__Problem requirements__.
Starting at the first entry, print everything through the last exactly.

__Extracted entries__.
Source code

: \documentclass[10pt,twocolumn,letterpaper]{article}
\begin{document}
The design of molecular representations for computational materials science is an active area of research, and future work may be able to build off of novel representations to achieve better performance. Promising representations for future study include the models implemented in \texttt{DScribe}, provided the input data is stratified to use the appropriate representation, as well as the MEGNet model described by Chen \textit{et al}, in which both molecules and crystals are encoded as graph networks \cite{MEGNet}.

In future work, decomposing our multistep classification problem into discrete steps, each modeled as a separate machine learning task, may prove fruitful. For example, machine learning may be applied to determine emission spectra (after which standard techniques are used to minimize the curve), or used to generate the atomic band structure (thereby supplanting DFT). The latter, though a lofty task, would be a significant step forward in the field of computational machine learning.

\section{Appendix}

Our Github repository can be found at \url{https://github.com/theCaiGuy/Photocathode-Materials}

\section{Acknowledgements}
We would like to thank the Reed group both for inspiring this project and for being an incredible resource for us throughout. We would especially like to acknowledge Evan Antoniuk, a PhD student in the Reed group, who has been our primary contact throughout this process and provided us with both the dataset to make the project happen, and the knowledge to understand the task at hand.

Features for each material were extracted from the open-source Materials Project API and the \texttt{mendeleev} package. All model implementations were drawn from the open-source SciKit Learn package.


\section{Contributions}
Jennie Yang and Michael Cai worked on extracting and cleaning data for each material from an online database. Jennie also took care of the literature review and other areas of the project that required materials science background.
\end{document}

__Output below__.
Source code

: \documentclass[10pt,twocolumn,letterpaper]{article}
\begin{document}
The design of molecular representations for computational materials science is an active area of research, and future work may be able to build off of novel representations to achieve better performance. Promising representations for future study include the models implemented in \texttt{DScribe}, provided the input data is stratified to use the appropriate representation, as well as the MEGNet model described by Chen \textit{et al}, in which both molecules and crystals are encoded as graph networks \cite{MEGNet}.

In future work, decomposing our multistep classification problem into discrete steps, each modeled as a separate machine learning task, may prove fruitful. For example, machine learning may be applied to determine emission spectra (after which standard techniques are used to minimize the curve), or used to generate the atomic band structure (thereby supplanting DFT). The latter, though a lofty task, would be a significant step forward in the field of computational machine learning.

\section{Appendix}

Our Github repository can be found at \url{https://github.com/theCaiGuy/Photocathode-Materials}

\section{Acknowledgements}
We would like to thank the Reed group both for inspiring this project and for being an incredible resource for us throughout. We would especially like to acknowledge Evan Antoniuk, a PhD student in the Reed group, who has been our primary contact throughout this process and provided us with both the dataset to make the project happen, and the knowledge to understand the task at hand.

Features for each material were extracted from the open-source Materials Project API and the \texttt{mendeleev} package. All model implementations were drawn from the open-source SciKit Learn package.


\section{Contributions}
Jennie Yang and Michael Cai worked on extracting and cleaning data for each material from an online database. Jennie also took care of the literature review and other areas of the project that required materials science background.
\end{document}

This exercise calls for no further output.